## [Exercise instructions]
Without including any pictures, give back all of the data exactly.

## [Stored data entries]
- - -
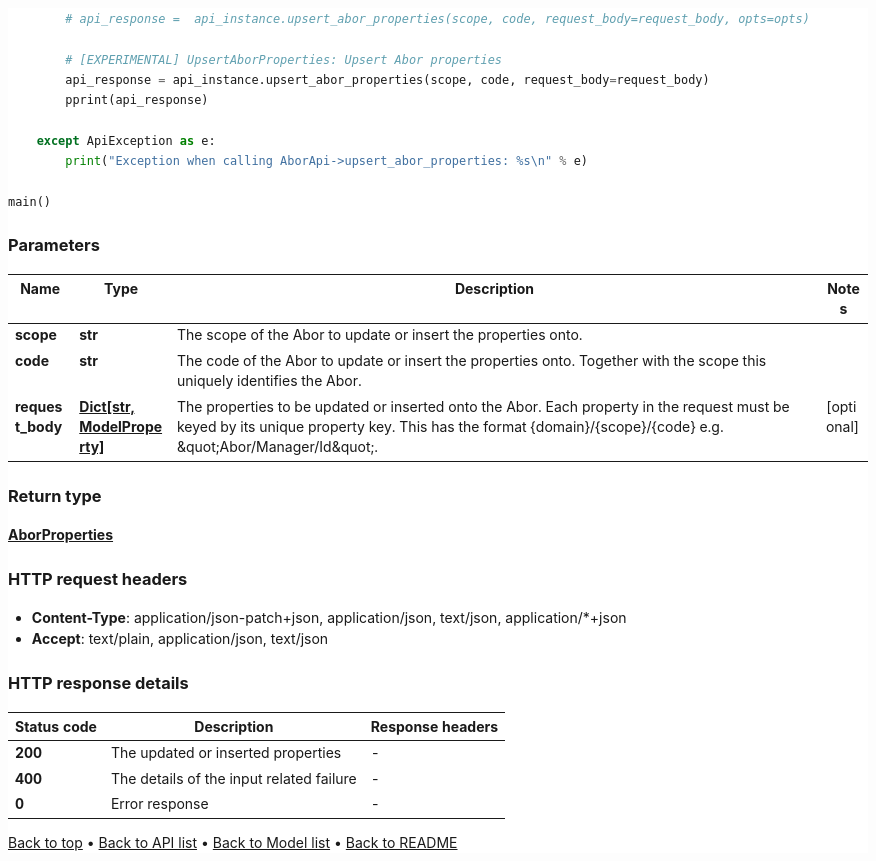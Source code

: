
 ```python
        # api_response =  api_instance.upsert_abor_properties(scope, code, request_body=request_body, opts=opts)

        # [EXPERIMENTAL] UpsertAborProperties: Upsert Abor properties
        api_response = api_instance.upsert_abor_properties(scope, code, request_body=request_body)
        pprint(api_response)

    except ApiException as e:
        print("Exception when calling AborApi->upsert_abor_properties: %s\n" % e)

main()
```

### Parameters

Name | Type | Description  | Notes
------------- | ------------- | ------------- | -------------
 **scope** | **str**| The scope of the Abor to update or insert the properties onto. | 
 **code** | **str**| The code of the Abor to update or insert the properties onto. Together with the scope this uniquely identifies the Abor. | 
 **request_body** | [**Dict[str, ModelProperty]**](ModelProperty.md)| The properties to be updated or inserted onto the Abor. Each property in               the request must be keyed by its unique property key. This has the format {domain}/{scope}/{code} e.g. \&quot;Abor/Manager/Id\&quot;. | [optional] 

### Return type

[**AborProperties**](AborProperties.md)

### HTTP request headers

 - **Content-Type**: application/json-patch+json, application/json, text/json, application/*+json
 - **Accept**: text/plain, application/json, text/json

### HTTP response details
| Status code | Description | Response headers |
|-------------|-------------|------------------|
**200** | The updated or inserted properties |  -  |
**400** | The details of the input related failure |  -  |
**0** | Error response |  -  |

[Back to top](#) &#8226; [Back to API list](../README.md#documentation-for-api-endpoints) &#8226; [Back to Model list](../README.md#documentation-for-models) &#8226; [Back to README](../README.md)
- - -
## [Response area]
Source code

:
 ```python
        # api_response =  api_instance.upsert_abor_properties(scope, code, request_body=request_body, opts=opts)

        # [EXPERIMENTAL] UpsertAborProperties: Upsert Abor properties
        api_response = api_instance.upsert_abor_properties(scope, code, request_body=request_body)
        pprint(api_response)

    except ApiException as e:
        print("Exception when calling AborApi->upsert_abor_properties: %s\n" % e)

main()
```

### Parameters

Name | Type | Description  | Notes
------------- | ------------- | ------------- | -------------
 **scope** | **str**| The scope of the Abor to update or insert the properties onto. | 
 **code** | **str**| The code of the Abor to update or insert the properties onto. Together with the scope this uniquely identifies the Abor. | 
 **request_body** | [**Dict[str, ModelProperty]**](ModelProperty.md)| The properties to be updated or inserted onto the Abor. Each property in               the request must be keyed by its unique property key. This has the format {domain}/{scope}/{code} e.g. \&quot;Abor/Manager/Id\&quot;. | [optional] 

### Return type

[**AborProperties**](AborProperties.md)

### HTTP request headers

 - **Content-Type**: application/json-patch+json, application/json, text/json, application/*+json
 - **Accept**: text/plain, application/json, text/json

### HTTP response details
| Status code | Description | Response headers |
|-------------|-------------|------------------|
**200** | The updated or inserted properties |  -  |
**400** | The details of the input related failure |  -  |
**0** | Error response |  -  |

[Back to top](#) &#8226; [Back to API list](../README.md#documentation-for-api-endpoints) &#8226; [Back to Model list](../README.md#documentation-for-models) &#8226; [Back to README](../README.md)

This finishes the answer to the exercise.